━━━ RECORDS FOR THE TASK ━━━

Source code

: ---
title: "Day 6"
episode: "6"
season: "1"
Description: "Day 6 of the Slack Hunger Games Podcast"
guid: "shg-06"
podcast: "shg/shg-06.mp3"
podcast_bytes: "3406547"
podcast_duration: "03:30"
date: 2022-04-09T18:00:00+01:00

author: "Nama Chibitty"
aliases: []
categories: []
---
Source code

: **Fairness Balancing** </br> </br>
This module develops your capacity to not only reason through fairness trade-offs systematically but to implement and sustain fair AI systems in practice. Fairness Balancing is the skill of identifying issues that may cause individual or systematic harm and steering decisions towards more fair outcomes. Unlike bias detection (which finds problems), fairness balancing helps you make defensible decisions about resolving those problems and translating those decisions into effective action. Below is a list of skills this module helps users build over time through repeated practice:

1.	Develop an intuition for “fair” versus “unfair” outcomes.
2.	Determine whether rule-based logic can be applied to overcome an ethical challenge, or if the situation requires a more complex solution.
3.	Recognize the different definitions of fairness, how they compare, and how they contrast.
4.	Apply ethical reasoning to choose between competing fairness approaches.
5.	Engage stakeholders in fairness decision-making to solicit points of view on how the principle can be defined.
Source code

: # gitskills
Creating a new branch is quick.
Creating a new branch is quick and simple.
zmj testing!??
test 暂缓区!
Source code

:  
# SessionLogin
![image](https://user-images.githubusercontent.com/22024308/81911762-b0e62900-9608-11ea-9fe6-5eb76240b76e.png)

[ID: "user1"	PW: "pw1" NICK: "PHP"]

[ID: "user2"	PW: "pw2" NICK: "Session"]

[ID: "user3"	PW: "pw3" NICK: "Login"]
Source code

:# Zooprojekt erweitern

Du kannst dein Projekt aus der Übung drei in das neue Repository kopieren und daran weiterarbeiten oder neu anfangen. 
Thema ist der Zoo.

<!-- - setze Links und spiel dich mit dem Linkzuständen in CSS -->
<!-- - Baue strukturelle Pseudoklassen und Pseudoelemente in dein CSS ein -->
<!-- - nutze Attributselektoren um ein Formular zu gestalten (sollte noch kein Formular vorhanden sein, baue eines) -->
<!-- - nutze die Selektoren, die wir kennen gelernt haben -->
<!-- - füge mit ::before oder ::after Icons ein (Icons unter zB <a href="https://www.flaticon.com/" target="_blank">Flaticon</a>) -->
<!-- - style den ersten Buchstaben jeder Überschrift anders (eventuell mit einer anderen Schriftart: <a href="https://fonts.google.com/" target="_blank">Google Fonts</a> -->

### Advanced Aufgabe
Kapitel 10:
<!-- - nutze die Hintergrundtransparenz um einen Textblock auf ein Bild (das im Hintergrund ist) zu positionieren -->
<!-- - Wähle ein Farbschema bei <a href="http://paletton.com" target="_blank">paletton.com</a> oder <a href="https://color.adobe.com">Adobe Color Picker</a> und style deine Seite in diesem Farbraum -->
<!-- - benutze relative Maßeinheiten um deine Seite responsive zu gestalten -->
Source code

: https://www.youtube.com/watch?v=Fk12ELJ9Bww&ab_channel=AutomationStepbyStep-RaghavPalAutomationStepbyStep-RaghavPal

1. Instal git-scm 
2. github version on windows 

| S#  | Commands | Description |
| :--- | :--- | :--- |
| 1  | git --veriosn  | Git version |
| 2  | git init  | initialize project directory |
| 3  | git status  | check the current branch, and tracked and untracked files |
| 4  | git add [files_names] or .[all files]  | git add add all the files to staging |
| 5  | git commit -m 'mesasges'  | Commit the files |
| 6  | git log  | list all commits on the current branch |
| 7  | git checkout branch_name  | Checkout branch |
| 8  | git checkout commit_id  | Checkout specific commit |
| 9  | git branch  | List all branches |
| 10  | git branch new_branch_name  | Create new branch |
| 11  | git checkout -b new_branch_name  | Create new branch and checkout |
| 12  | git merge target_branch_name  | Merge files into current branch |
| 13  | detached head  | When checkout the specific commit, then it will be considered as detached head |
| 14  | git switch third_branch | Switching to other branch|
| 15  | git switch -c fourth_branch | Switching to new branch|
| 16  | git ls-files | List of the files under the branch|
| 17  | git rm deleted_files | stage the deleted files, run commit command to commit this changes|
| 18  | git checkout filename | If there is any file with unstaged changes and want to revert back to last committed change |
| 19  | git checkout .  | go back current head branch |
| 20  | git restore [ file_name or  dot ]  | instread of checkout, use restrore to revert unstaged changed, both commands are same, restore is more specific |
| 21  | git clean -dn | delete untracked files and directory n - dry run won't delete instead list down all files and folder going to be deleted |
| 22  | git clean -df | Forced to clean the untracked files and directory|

━━━

> _WORK INSTRUCTIONS_: Line by line, restate the data exactly.

> _TASK OUTPUT_:
Source code

: ---
title: "Day 6"
episode: "6"
season: "1"
Description: "Day 6 of the Slack Hunger Games Podcast"
guid: "shg-06"
podcast: "shg/shg-06.mp3"
podcast_bytes: "3406547"
podcast_duration: "03:30"
date: 2022-04-09T18:00:00+01:00

author: "Nama Chibitty"
aliases: []
categories: []
---
Source code

: **Fairness Balancing** </br> </br>
This module develops your capacity to not only reason through fairness trade-offs systematically but to implement and sustain fair AI systems in practice. Fairness Balancing is the skill of identifying issues that may cause individual or systematic harm and steering decisions towards more fair outcomes. Unlike bias detection (which finds problems), fairness balancing helps you make defensible decisions about resolving those problems and translating those decisions into effective action. Below is a list of skills this module helps users build over time through repeated practice:

1.	Develop an intuition for “fair” versus “unfair” outcomes.
2.	Determine whether rule-based logic can be applied to overcome an ethical challenge, or if the situation requires a more complex solution.
3.	Recognize the different definitions of fairness, how they compare, and how they contrast.
4.	Apply ethical reasoning to choose between competing fairness approaches.
5.	Engage stakeholders in fairness decision-making to solicit points of view on how the principle can be defined.
Source code

: # gitskills
Creating a new branch is quick.
Creating a new branch is quick and simple.
zmj testing!??
test 暂缓区!
Source code

:  
# SessionLogin
![image](https://user-images.githubusercontent.com/22024308/81911762-b0e62900-9608-11ea-9fe6-5eb76240b76e.png)

[ID: "user1"	PW: "pw1" NICK: "PHP"]

[ID: "user2"	PW: "pw2" NICK: "Session"]

[ID: "user3"	PW: "pw3" NICK: "Login"]
Source code

:# Zooprojekt erweitern

Du kannst dein Projekt aus der Übung drei in das neue Repository kopieren und daran weiterarbeiten oder neu anfangen. 
Thema ist der Zoo.

<!-- - setze Links und spiel dich mit dem Linkzuständen in CSS -->
<!-- - Baue strukturelle Pseudoklassen und Pseudoelemente in dein CSS ein -->
<!-- - nutze Attributselektoren um ein Formular zu gestalten (sollte noch kein Formular vorhanden sein, baue eines) -->
<!-- - nutze die Selektoren, die wir kennen gelernt haben -->
<!-- - füge mit ::before oder ::after Icons ein (Icons unter zB <a href="https://www.flaticon.com/" target="_blank">Flaticon</a>) -->
<!-- - style den ersten Buchstaben jeder Überschrift anders (eventuell mit einer anderen Schriftart: <a href="https://fonts.google.com/" target="_blank">Google Fonts</a> -->

### Advanced Aufgabe
Kapitel 10:
<!-- - nutze die Hintergrundtransparenz um einen Textblock auf ein Bild (das im Hintergrund ist) zu positionieren -->
<!-- - Wähle ein Farbschema bei <a href="http://paletton.com" target="_blank">paletton.com</a> oder <a href="https://color.adobe.com">Adobe Color Picker</a> und style deine Seite in diesem Farbraum -->
<!-- - benutze relative Maßeinheiten um deine Seite responsive zu gestalten -->
Source code

: https://www.youtube.com/watch?v=Fk12ELJ9Bww&ab_channel=AutomationStepbyStep-RaghavPalAutomationStepbyStep-RaghavPal

1. Instal git-scm 
2. github version on windows 

| S#  | Commands | Description |
| :--- | :--- | :--- |
| 1  | git --veriosn  | Git version |
| 2  | git init  | initialize project directory |
| 3  | git status  | check the current branch, and tracked and untracked files |
| 4  | git add [files_names] or .[all files]  | git add add all the files to staging |
| 5  | git commit -m 'mesasges'  | Commit the files |
| 6  | git log  | list all commits on the current branch |
| 7  | git checkout branch_name  | Checkout branch |
| 8  | git checkout commit_id  | Checkout specific commit |
| 9  | git branch  | List all branches |
| 10  | git branch new_branch_name  | Create new branch |
| 11  | git checkout -b new_branch_name  | Create new branch and checkout |
| 12  | git merge target_branch_name  | Merge files into current branch |
| 13  | detached head  | When checkout the specific commit, then it will be considered as detached head |
| 14  | git switch third_branch | Switching to other branch|
| 15  | git switch -c fourth_branch | Switching to new branch|
| 16  | git ls-files | List of the files under the branch|
| 17  | git rm deleted_files | stage the deleted files, run commit command to commit this changes|
| 18  | git checkout filename | If there is any file with unstaged changes and want to revert back to last committed change |
| 19  | git checkout .  | go back current head branch |
| 20  | git restore [ file_name or  dot ]  | instread of checkout, use restrore to revert unstaged changed, both commands are same, restore is more specific |
| 21  | git clean -dn | delete untracked files and directory n - dry run won't delete instead list down all files and folder going to be deleted |
| 22  | git clean -df | Forced to clean the untracked files and directory|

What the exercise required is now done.